In the listing below, please print the line that contains "This solution is" and every line that follows it, exactly.

Records supplied:
-- Opening Marker --

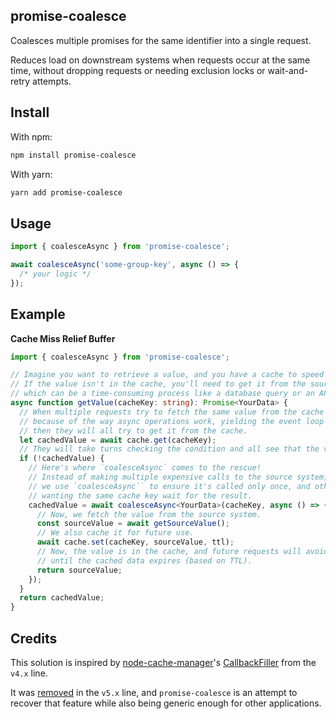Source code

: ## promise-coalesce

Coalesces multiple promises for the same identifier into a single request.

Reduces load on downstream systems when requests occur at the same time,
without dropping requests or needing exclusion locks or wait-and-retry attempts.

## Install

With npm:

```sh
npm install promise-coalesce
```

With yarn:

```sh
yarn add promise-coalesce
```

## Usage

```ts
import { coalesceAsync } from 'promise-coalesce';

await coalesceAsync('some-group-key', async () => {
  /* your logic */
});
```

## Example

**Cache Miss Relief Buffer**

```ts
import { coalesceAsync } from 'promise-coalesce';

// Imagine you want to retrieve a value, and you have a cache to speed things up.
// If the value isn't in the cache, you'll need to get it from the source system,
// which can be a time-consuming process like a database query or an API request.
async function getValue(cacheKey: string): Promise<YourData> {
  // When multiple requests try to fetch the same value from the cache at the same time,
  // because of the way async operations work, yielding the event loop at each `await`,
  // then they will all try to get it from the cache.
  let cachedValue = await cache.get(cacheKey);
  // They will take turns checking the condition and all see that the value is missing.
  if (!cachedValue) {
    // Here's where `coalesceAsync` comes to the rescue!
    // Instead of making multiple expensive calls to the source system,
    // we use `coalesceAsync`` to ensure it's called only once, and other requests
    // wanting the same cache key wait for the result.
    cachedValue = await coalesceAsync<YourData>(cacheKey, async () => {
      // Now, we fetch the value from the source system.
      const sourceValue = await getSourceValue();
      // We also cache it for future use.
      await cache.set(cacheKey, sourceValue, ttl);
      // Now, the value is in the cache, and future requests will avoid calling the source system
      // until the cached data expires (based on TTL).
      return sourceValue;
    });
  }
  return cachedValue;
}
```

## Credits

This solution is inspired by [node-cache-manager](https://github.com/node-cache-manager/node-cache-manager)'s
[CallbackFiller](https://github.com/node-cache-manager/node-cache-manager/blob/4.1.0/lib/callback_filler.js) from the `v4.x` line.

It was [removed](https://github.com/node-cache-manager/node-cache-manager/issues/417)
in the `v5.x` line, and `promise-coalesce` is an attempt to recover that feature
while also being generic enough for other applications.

-- Closing Marker --

Solution below:
This solution is inspired by [node-cache-manager](https://github.com/node-cache-manager/node-cache-manager)'s
[CallbackFiller](https://github.com/node-cache-manager/node-cache-manager/blob/4.1.0/lib/callback_filler.js) from the `v4.x` line.

It was [removed](https://github.com/node-cache-manager/node-cache-manager/issues/417)
in the `v5.x` line, and `promise-coalesce` is an attempt to recover that feature
while also being generic enough for other applications.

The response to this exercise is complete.